= WHAT IS REQUIRED =
Show every line from the entries that follow which holds the word "frame".

= SOURCE DATA =
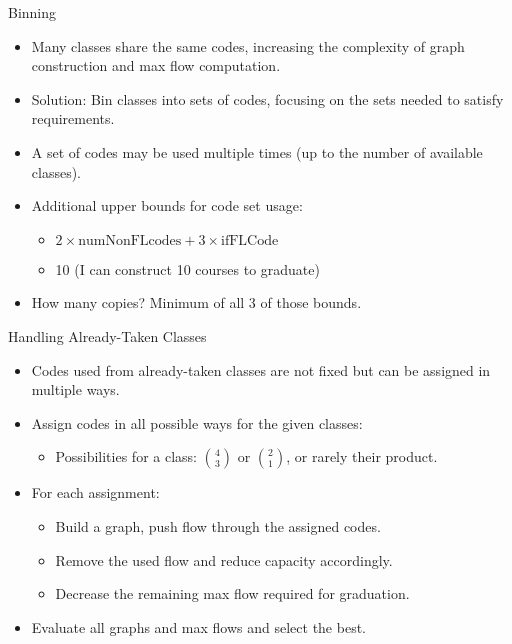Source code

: \documentclass{beamer}
\begin{document}
\begin{frame}{Binning}
    \begin{itemize}
        \item Many classes share the same codes, increasing the complexity of graph construction and max flow computation.
        \item Solution: Bin classes into sets of codes, focusing on the sets needed to satisfy requirements.
        \item A set of codes may be used multiple times (up to the number of available classes).
        \item Additional upper bounds for code set usage:
        \begin{itemize}
            \item \( 2 \times \text{numNonFLcodes} + 3 \times \text{ifFLCode} \)
            \item 10 (I can construct 10 courses to graduate)
        \end{itemize}
        \item How many copies? Minimum of all 3 of those bounds.
    \end{itemize}
    
\end{frame}

\begin{frame}{Handling Already-Taken Classes}
    \begin{itemize}
        \item Codes used from already-taken classes are not fixed but can be assigned in multiple ways.
        \item Assign codes in all possible ways for the given classes:
        \begin{itemize}
            \item Possibilities for a class: \( \binom{4}{3} \) or \( \binom{2}{1} \), or rarely their product.
        \end{itemize}
        \item For each assignment:
        \begin{itemize}
            \item Build a graph, push flow through the assigned codes.
            \item Remove the used flow and reduce capacity accordingly.
            \item Decrease the remaining max flow required for graduation.
        \end{itemize}
        \item Evaluate all graphs and max flows and select the best.
    \end{itemize}
   
\end{frame}
\end{document}
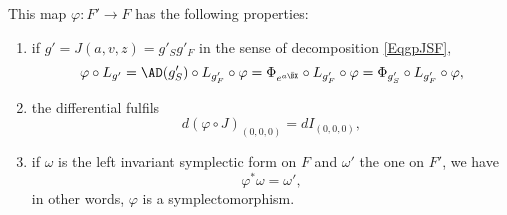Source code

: \begin{proposition}
This map $\varphi\colon F'\to F$ has the following properties:
\begin{enumerate}
\item if $g'=J(a,v,z)=g'_{S}g'_{F}$ in the sense of decomposition \eqref{EqgpJSF},
\begin{equation}
\varphi\circ L_{g'}=\AD(g'_{S})\circ L_{g'_{F}}\circ\varphi=\Phi_{ e^{a\bar{\BX }}}\circ L_{g'_{F}}\circ\varphi=\Phi_{g'_{S}}\circ L_{g'_{F}}\circ\varphi,
\end{equation}
\item the differential fulfils
\begin{equation}
d(\varphi\circ J)_{(0,0,0)}=dI_{(0,0,0)},
\end{equation}
\item if $\omega$ is the left invariant symplectic form on $F$ and $\omega'$ the one on $F'$, we have
\[
  \varphi^*\omega=\omega',
\]
in other words, $\varphi$ is a symplectomorphism.

\end{enumerate}

\end{proposition}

= EXPECTED ANSWER =
\begin{frame}{Binning}
\end{frame}
\begin{frame}{Handling Already-Taken Classes}
\end{frame}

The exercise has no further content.